Work to complete — The expected answer comprises all lines from the entries that contain the string "without".

Supplied data —
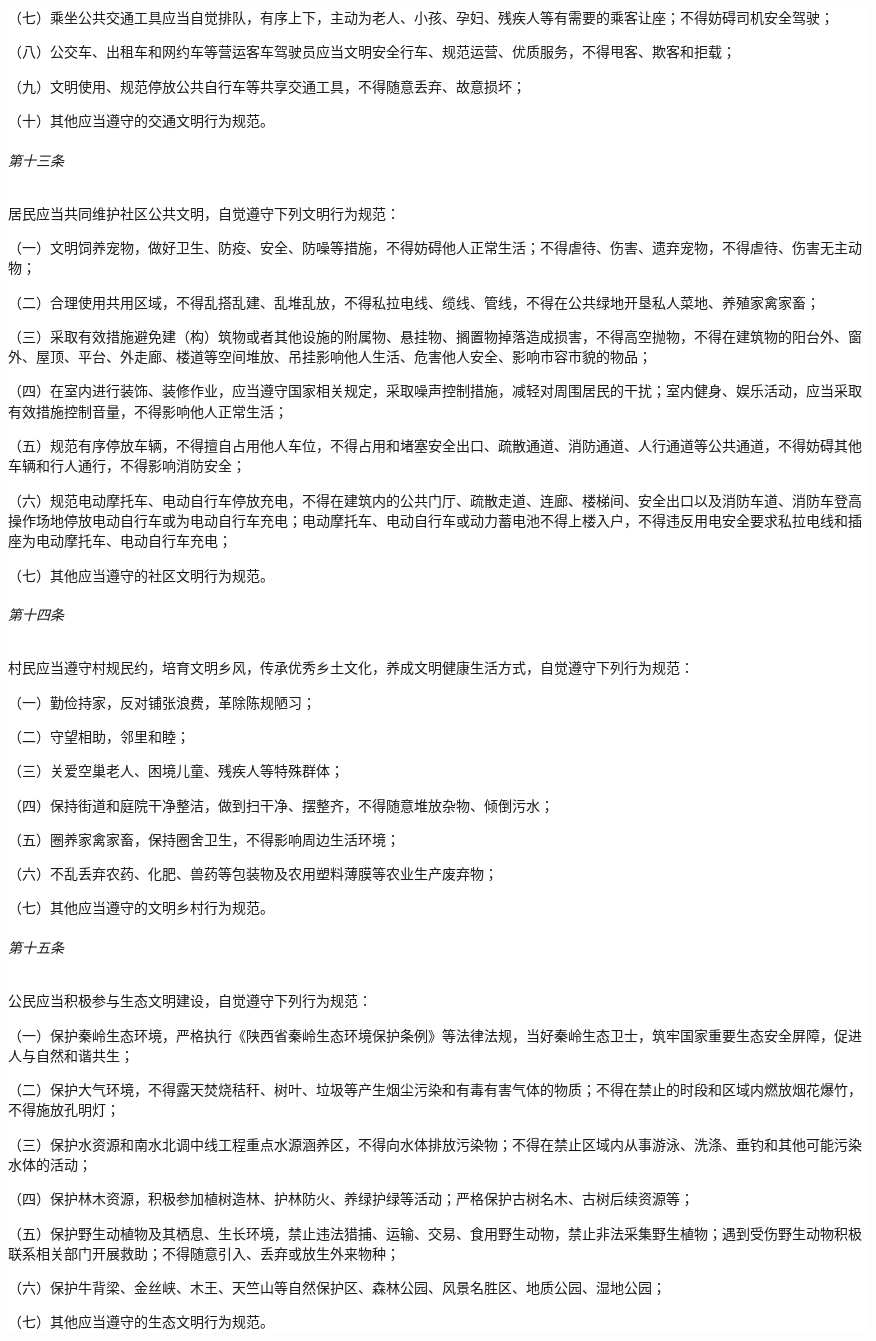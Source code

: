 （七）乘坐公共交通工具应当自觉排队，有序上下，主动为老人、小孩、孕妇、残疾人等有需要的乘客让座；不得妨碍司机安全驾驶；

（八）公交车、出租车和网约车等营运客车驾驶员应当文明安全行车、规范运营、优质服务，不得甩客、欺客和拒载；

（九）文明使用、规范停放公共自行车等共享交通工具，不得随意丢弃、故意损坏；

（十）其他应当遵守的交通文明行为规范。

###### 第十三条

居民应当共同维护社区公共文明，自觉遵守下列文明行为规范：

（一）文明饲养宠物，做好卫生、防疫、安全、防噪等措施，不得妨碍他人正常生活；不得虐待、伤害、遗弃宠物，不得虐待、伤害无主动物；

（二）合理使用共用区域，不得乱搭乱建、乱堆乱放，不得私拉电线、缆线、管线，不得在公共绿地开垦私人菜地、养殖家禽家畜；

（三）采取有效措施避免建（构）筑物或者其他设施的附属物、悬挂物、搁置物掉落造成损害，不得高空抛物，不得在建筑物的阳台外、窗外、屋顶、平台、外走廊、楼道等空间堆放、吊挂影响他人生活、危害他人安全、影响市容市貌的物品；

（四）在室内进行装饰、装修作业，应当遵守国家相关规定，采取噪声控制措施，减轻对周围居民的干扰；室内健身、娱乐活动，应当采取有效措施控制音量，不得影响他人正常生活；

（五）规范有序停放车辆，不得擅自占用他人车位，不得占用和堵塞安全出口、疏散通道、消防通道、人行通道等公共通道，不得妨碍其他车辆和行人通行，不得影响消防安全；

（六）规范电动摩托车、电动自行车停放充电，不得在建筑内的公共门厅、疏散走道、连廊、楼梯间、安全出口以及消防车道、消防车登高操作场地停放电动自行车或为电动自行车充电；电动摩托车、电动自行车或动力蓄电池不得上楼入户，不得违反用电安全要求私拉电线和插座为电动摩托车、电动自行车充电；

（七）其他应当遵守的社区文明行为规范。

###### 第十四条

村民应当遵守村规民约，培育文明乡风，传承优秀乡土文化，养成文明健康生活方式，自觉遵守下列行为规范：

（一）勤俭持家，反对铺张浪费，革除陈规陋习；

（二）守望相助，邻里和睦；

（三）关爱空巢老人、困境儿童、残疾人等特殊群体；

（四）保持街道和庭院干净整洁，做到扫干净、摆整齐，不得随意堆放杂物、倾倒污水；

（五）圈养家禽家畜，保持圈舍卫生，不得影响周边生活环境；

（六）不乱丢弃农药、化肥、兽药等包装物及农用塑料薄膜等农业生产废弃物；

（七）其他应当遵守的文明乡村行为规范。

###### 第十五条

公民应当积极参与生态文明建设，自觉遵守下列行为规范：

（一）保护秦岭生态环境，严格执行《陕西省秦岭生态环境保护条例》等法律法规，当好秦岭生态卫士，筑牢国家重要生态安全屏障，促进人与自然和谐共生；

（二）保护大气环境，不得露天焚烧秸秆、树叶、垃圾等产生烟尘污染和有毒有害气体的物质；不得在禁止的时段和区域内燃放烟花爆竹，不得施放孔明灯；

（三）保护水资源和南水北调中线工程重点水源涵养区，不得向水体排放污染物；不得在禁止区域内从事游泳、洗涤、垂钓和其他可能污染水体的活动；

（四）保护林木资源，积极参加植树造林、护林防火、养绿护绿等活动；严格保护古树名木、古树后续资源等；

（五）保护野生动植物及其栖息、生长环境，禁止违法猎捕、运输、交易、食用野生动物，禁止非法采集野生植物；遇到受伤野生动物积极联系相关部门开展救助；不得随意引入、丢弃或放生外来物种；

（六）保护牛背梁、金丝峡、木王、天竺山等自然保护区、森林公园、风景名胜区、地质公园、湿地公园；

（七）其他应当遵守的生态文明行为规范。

...

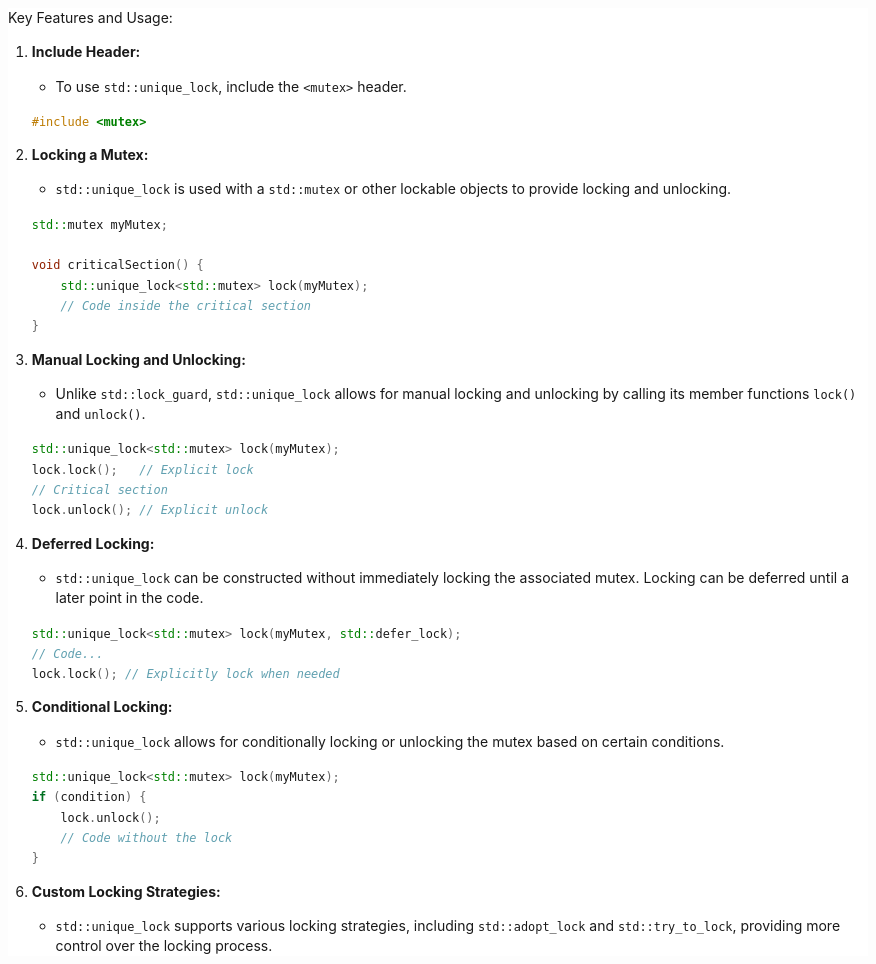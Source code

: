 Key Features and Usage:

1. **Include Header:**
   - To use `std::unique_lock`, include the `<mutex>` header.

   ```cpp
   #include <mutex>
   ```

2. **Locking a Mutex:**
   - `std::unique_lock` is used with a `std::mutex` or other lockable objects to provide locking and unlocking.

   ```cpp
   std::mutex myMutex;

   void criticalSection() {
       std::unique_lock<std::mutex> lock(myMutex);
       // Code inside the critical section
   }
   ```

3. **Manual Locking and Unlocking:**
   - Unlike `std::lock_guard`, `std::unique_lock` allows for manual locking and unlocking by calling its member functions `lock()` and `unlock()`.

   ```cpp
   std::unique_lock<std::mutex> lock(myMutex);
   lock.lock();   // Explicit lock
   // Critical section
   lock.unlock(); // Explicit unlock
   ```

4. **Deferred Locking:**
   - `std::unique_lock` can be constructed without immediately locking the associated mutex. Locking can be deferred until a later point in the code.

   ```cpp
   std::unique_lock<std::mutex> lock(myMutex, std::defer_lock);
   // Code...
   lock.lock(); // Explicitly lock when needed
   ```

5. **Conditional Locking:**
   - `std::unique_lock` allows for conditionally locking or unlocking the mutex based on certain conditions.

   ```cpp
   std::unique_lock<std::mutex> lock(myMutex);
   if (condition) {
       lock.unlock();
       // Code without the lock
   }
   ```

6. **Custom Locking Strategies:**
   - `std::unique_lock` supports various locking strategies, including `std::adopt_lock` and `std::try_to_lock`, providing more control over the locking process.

Written answer —
   - `std::unique_lock` can be constructed without immediately locking the associated mutex. Locking can be deferred until a later point in the code.
       // Code without the lock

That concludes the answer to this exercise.